Where does the word nerd come from?
Believe it or not, we may have good ol’ Dr. Seuss to thank. In his classic If I Ran the Zoo, which we will all remember from early grade school, the word nerd appears, describing a creature that the story’s narrator, Gerald McGrew, wishes to gather into his menagerie, among others: “...an It-Kutch, a Preep, and a Proo, a Nerkle, a Nerd, and a Seersucker, too!”
Sci-fi author Philip K. Dick deployed the term in 1973, using an alternate spelling – nurd – but he was presaged by the Rensselaer Polytechnic Institute, where yet another spelling knurd (drunk backwards) was used in a student publication in 1965. Newsweek goes back further still, mentioning in 1951 that the term was in use to describe “a limp, ineffectual, or uninteresting person” (per Wiktionary).
The Online Etymology Dictionary claims that the term is a variation of the word nert, which is a variation of nut, meaning stupid or crazy.
And the word spread through the Baby Boomers, per Wikipedia, by way of its ubiquity on the TV sitcom Happy Days. (As a point of historical continuity, we feel compelled to point out that its use on a television show set in the late 1950s represents a breathtaking anachronism, as it is obvious by the timeline established above that the word could not possibly have ever fallen upon the ears of Richie, Potsie, Ralph, or Fonzie.)
At any rate, Happy Days aside, the term is certainly ubiquitous today, and thanks to the more contemporary sitcom The Big Bang Theory, it is now a badge of honor.
Even so, it seems important to point out that nerd is now a catch-all term describing not one but several stereotypes – not all of them positive.
The Wallflower
Sometimes nerd is a pejorative for that individual who is shunned for their social ineptitude or an inability to “fit in” with a particular crowd. On Happy Days, this could be any one of the main characters, who fit in wonderfully with each other but are not exactly the kind of guys who get invited to Cool Kid Parties. On The Big Bang Theory, the social environs is CalTech, where there are no cool kids at all, so it’s a bit trickier to parse: certainly all the main characters sans Penny are wallflowers, but some are less socially offensive than others (Leonard, for instance, is less likely to piss off the chancellor at a faculty cocktail party than Sheldon would be).

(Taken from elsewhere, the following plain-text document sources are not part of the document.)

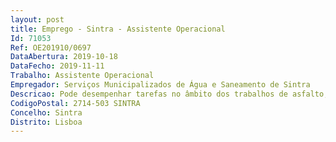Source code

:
 ```yaml
--- 
layout: post
title: Emprego - Sintra - Assistente Operacional
Id: 71053
Ref: OE201910/0697
DataAbertura: 2019-10-18
DataFecho: 2019-11-11
Trabalho: Assistente Operacional
Empregador: Serviços Municipalizados de Água e Saneamento de Sintra
Descricao: Pode desempenhar tarefas no âmbito dos trabalhos de asfalto, abertura de roços e caboucos, calçada, pintura e capinagem  tarefas de apoio na montagem de estruturas, abrindo, para o efeito, caboucos e valas, fazendo a remoção com materiais de limpeza  efetua a movimentação de terras e limpeza de valas  Dá serventia a pedreiros ou a canalizadores na preparação das instalações das tubagens de água  Antes de qualquer ação, transporta para o local de trabalho o equipamento e acessórios  Verifica se a zona de laboração oferece as condições de segurança exigidas  Diligencia a manutenção, conservação e limpeza da das ferramentas que utiliza, providenciando a reparação de eventuais avarias  efetua trabalhos de sinalização das obras de acordo com as orientações que receber
CodigoPostal: 2714-503 SINTRA
Concelho: Sintra
Distrito: Lisboa
--- 
```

And on Happy Days, we hear the main characters inexplicably flinging the term at each other, which is certainly the Potsie calling the kettle black. (On TBBT, there is no point in uttering the word at all.)

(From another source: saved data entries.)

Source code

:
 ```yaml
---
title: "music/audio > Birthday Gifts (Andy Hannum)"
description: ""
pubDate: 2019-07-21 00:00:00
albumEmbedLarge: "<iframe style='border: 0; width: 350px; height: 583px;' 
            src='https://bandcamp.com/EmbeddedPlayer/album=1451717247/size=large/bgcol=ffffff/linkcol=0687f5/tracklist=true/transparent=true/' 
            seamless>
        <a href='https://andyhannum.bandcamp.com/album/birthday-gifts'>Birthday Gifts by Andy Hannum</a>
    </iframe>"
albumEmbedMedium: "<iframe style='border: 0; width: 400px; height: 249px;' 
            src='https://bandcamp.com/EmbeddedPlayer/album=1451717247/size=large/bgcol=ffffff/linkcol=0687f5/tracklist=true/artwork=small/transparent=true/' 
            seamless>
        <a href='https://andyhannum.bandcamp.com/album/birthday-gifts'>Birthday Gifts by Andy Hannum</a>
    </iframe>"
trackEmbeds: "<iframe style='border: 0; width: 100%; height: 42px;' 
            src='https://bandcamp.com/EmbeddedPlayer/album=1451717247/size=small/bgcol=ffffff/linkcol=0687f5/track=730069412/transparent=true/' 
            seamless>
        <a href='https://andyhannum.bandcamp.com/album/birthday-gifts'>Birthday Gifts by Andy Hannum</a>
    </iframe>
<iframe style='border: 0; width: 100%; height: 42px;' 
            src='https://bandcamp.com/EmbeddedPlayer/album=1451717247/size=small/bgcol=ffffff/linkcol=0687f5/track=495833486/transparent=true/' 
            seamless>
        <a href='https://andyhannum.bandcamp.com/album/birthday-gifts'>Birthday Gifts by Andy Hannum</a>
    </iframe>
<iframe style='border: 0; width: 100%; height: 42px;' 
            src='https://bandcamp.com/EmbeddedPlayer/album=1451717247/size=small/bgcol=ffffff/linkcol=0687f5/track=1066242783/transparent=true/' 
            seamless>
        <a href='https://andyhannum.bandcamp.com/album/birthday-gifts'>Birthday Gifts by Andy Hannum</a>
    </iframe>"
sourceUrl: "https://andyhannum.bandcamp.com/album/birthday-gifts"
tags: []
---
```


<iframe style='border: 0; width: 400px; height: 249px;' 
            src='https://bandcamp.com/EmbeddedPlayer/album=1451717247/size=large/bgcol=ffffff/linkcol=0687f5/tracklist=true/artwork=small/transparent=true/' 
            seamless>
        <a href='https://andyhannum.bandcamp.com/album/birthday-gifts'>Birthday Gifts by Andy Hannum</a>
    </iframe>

The Smartest Kid in the Class
Certainly the word nerd has expanded from a designator of social ineptitude to a label implying bookish and intellectual, and these are not bad labels in themselves, by any means.

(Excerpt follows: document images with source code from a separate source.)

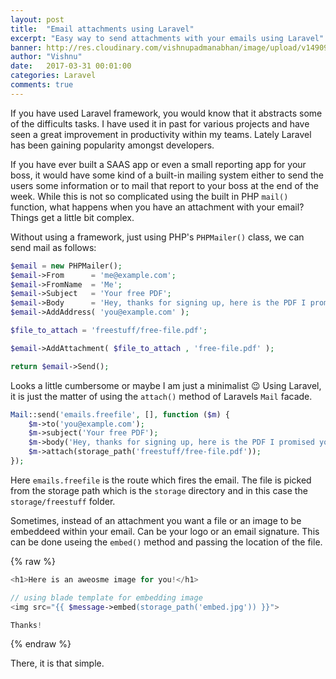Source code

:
 ```yaml
---
layout: post
title:  "Email attachments using Laravel"
excerpt: "Easy way to send attachments with your emails using Laravel"
banner: http://res.cloudinary.com/vishnupadmanabhan/image/upload/v1490964241/laravel.png
author: "Vishnu"
date:   2017-03-31 00:01:00
categories: Laravel
comments: true
---
```

If you have used Laravel framework, you would know that it abstracts some of the difficults tasks. I have used it in past for various projects and have seen a great improvement in productivity within my teams. Lately Laravel has been gaining popularity amongst developers.

If you have ever built a SAAS app or even a small reporting app for your boss, it would have some kind of a built-in mailing system either to send the users some information or to mail that report to your boss at the end of the week. While this is not so complicated using the built in PHP `mail()` function, what happens when you have an attachment with your email? Things get a little bit complex.

Without using a framework, just using PHP's `PHPMailer()` class, we can send mail as follows:

```php
$email = new PHPMailer();
$email->From      = 'me@example.com';
$email->FromName  = 'Me';
$email->Subject   = 'Your free PDF';
$email->Body      = 'Hey, thanks for signing up, here is the PDF I promised you!';
$email->AddAddress( 'you@example.com' );

$file_to_attach = 'freestuff/free-file.pdf';

$email->AddAttachment( $file_to_attach , 'free-file.pdf' );

return $email->Send();
```
Looks a little cumbersome or maybe I am just a minimalist :wink: Using Laravel, it is just the matter of using the `attach()` method of Laravels `Mail` facade.

```php
Mail::send('emails.freefile', [], function ($m) {
    $m->to('you@example.com');
    $m->subject('Your free PDF');
    $m->body('Hey, thanks for signing up, here is the PDF I promised you!');
    $m->attach(storage_path('freestuff/free-file.pdf'));
});
```

Here `emails.freefile` is the route which fires the email. The file is picked from the storage path which is the `storage` directory and in this case the `storage/freestuff` folder.

Sometimes, instead of an attachment you want a file or an image to be embeddeed within your email. Can be your logo or an email signature. This can be done useing the `embed()` method and passing the location of the file.

{% raw %}
```php
<h1>Here is an aweosme image for you!</h1>

// using blade template for embedding image
<img src="{{ $message->embed(storage_path('embed.jpg')) }}">

Thanks!
```
{% endraw %}

There, it is that simple.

But it is also true that in many social scenarios, there is little value and even some dishonor in being the smartest kid in the class: it doesn’t earn you points, it robs you of them. Kids who are not remotely capable of rattling off the first 100 prime numbers or digits of pi have an understandable disdain for those who can, and so this is necessarily another context in which nerd becomes a pejorative – so much so that child psychologist David Anderegg notes that high-school nerds often “switch off their lights” and play dumb, in order to be accepted.
Uncool
Paul Graham, in his essay “Why Nerds are Unpopular”, argues differently. Intellect itself is neither a negative nor a positive, he insists, not something that will render a person lovable or not. Further, he questions whether nerds are necessarily socially inept or merely perceived that way because they tend to be unpopular; in the formulation presented in his essay, he points out that nerds tend to invest their free time in pursuits no socially well-adjusted person would undertake – cataloguing every episode of Doctor Who back to the Sixties, for instance, or papering their bedroom walls with photographs taken from the International Space Station. The reason such kids aren’t popular, Graham concludes, isn’t that they are truly socially inept; it’s that they “don’t have time for the activities required for popularity.”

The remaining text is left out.